With millions of eyeballs watching, what better time to attempt to draw this Mr. Wriggles out, right? 

From the monologue to each guest segment — with black-and-white backstage footage during commercial breaks — Late Night with the Devil admirably replicates the ’70s-era vibe of the chat format, particularly for those who grew up ending each weekday evening with Johnny Carson. All the details are here: the corny jokes, silly skits, forced patter with the bumbling sidekick (first-timer Rhys Auteri), cheesy title cards, smoking guests — plus subliminal images, gushing fluids, fateful on-air “demo” and so on. It’s nearly as faithful to its ruse as the infamous Ghostwatch, but with its time-capsule approach, likely owes more debt to WNUF Halloween Special.

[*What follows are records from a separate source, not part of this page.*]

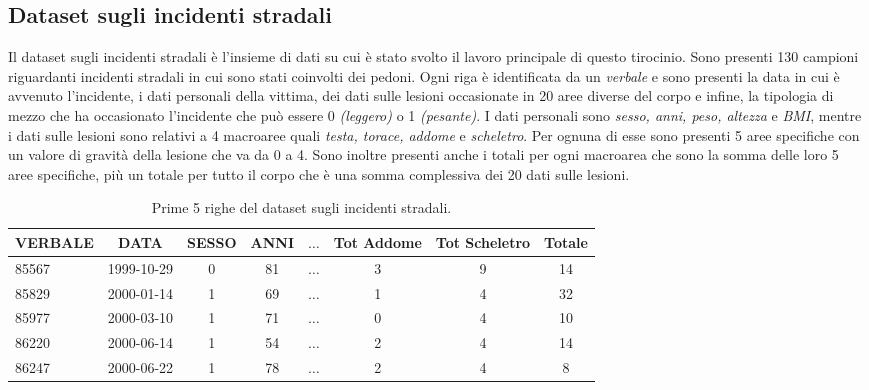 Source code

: \documentclass[12pt, twoside, letterpaper]{report}
\begin{document}
			
		\subsection{Dataset sugli incidenti stradali} \label{sec:incidenti}
			Il dataset sugli incidenti stradali è l'insieme di dati su cui è stato svolto il lavoro principale di questo tirocinio. Sono presenti 130 campioni riguardanti incidenti stradali in cui sono stati coinvolti dei pedoni. Ogni riga è identificata da un \textit{verbale} e sono presenti la data in cui è avvenuto l'incidente, i dati personali della vittima, dei dati sulle lesioni occasionate in 20 aree diverse del corpo e infine, la tipologia di mezzo che ha occasionato l'incidente che può essere 0 \textit{(leggero)} o 1 \textit{(pesante)}. I dati personali sono \textit{sesso, anni, peso, altezza} e \textit{BMI}, mentre i dati sulle lesioni sono relativi a 4 macroaree quali \textit{testa, torace, addome} e \textit{scheletro}. Per ognuna di esse sono presenti 5 aree specifiche con un valore di gravità della lesione che va da 0 a 4. Sono inoltre presenti anche i totali per ogni macroarea che sono la somma delle loro 5 aree specifiche, più un totale per tutto il corpo che è una somma complessiva dei 20 dati sulle lesioni. 
			\begin{table}[h]
			\begin{tabular}{lccccccc}
			\toprule
			VERBALE & DATA &  SESSO &  ANNI & $\dots$ &  Tot Addome &  Tot Scheletro &  Totale \\
			\midrule
			85567 & 1999-10-29 &      0 &    81 &  $\dots$ &         3 &              9 &      14 \\
			85829 & 2000-01-14 &      1 &    69 &  $\dots$ &         1 &              4 &      32 \\
			85977 & 2000-03-10 &      1 &    71 &  $\dots$ &         0 &              4 &      10 \\
			86220 & 2000-06-14 &      1 &    54 &  $\dots$ &         2 &              4 &      14 \\
			86247 & 2000-06-22 &      1 &    78 &  $\dots$ &         2 &              4 &       8 \\
			\bottomrule
			\end{tabular}
			\caption{\label{tab:incidenti}Prime 5 righe del dataset sugli incidenti stradali.}
			\end{table}
			
\end{document}
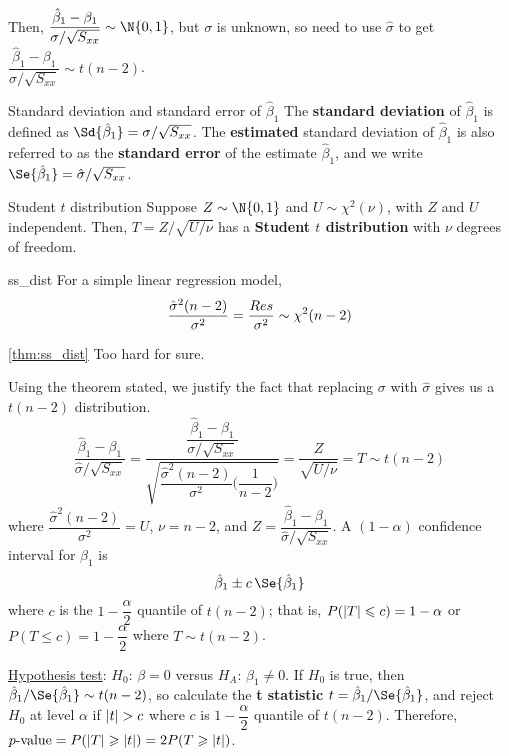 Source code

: Then, $ \dfrac{\hat{\beta}_1-\beta_1}{\sigma/\sqrt{S_{xx}}} \sim \N{0,1} $,
but $ \sigma $ is unknown, so need to use $ \hat{\sigma} $
to get
$ \dfrac{\hat{\beta}_1-\beta_1}{\hat{\sigma}/\sqrt{S_{xx}}}
    \sim t(n-2) $.
\begin{Definition}{Standard deviation and standard error of $ \hat{\beta}_1 $}{}
    The \textbf{standard deviation} of $ \hat{\beta}_1 $
    is defined as $ \Sd{\hat{\beta}_1}=\sigma/\sqrt{S_{xx}} $.
    The \textbf{estimated} standard deviation of $ \hat{\beta}_1 $
    is also referred to as the \textbf{standard error}
    of the estimate $ \hat{\beta}_1 $, and
    we write $ \Se{\hat{\beta}_1}=\hat{\sigma}/\sqrt{S_{xx}} $.
\end{Definition}
\begin{Definition}{Student $ t $ distribution}{}
    Suppose $ Z \sim \N{0,1} $
    and $ U \sim \chi^2(\nu) $,
    with $ Z $ and $ U $ independent. Then,
    $ T=Z/\sqrt{U/\nu} $ has a \textbf{Student $t$ distribution}
    with $ \nu $ degrees of freedom.
\end{Definition}
\begin{Theorem}{}{ss_dist}
    For a simple linear regression model,
    \[ \frac{\hat{\sigma}^2(n-2)}{\sigma^2}=\frac{\relax{Res}}{\sigma^2}
        \sim \chi^2(n-2) \]
\end{Theorem}
\begin{Proof}{\ref{thm:ss_dist}}{}
    Too hard for sure.
\end{Proof}
Using the theorem stated, we justify
the fact that replacing $ \sigma $ with $ \hat{\sigma} $
gives us a $ t(n-2) $ distribution.
\[ \frac{\hat{\beta}_1-\beta_1}{\hat{\sigma}/\sqrt{S_{xx}}}
    =\dfrac{\dfrac{\hat{\beta}_1-\beta_1}{\sigma/\sqrt{S_{xx}}}}{
        \sqrt{\dfrac{\hat{\sigma}^2(n-2)}{\sigma^2}\biggl( \dfrac{1}{n-2} \biggr)}
    }=
    \frac{Z}{\sqrt{U/\nu}}=T \sim t(n-2)  \]
where $ \dfrac{\hat{\sigma}^2(n-2)}{\sigma^2}=U $,
$ \nu=n-2 $, and $ Z=\dfrac{\hat{\beta}_1-\beta_1}{\hat{\sigma}/\sqrt{S_{xx}}} $.
A $ (1-\alpha) $ confidence interval for $ \beta_1 $ is
\[ \hat{\beta}_1\pm c\,\Se{\hat{\beta}_1} \]
where $ c $ is the $ 1-\dfrac{\alpha}{2} $ quantile
of $ t(n-2) $; that is,
$ P(\lvert T\rvert\leqslant c)=1-\alpha $ or
$ P(T\leqslant c)=1-\dfrac{\alpha}{2} $
where $ T \sim t(n-2) $.

\underline{Hypothesis test}:
$ H_0 $: $ \beta=0 $ versus
$ H_A $: $ \beta_1\neq 0 $.
If $ H_0 $ is true, then $ \hat{\beta}_1/\Se{\hat{\beta}_1} \sim t(n-2) $,
so calculate the \textbf{t statistic}
$ t=\hat{\beta}_1/\Se{\hat{\beta}_1} $,
and reject $ H_0 $ at level $ \alpha $ if $ \lvert t\rvert>c $
where $ c $ is $ 1-\dfrac{\alpha}{2} $ quantile of $ t(n-2) $.
Therefore,
$ p\text{-value}=P(\lvert T\rvert\geqslant \lvert t\rvert)
    =2P(T\geqslant \lvert t\rvert) $.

A never-better Dastmalchian, who also produced, anchors the Australian pic with a committed performance that skillfully takes his character from empathetic to pathetic at a moment’s notice. If only he were able to convince sibling directors Colin and Cameron Cairnes (100 Bloody Acres) to end their script 10 minutes earlier, the movie would resonate with the intended staying power. After the prologue, it never needed to leave the studio. But do tune in, ladies and gentleman, and don’t touch that dial. —Rod Lott

Get it at Amazon.

Riddle of Fire (2023)

Fans of The Goonies, you’re never getting that sequel you so nakedly desire. (Also, the original movie is not as good as you remember it, but that’s neither here nor there.) So make do with Weston Razooli’s debut feature, Riddle of Fire. It may be as close as you’re going to get.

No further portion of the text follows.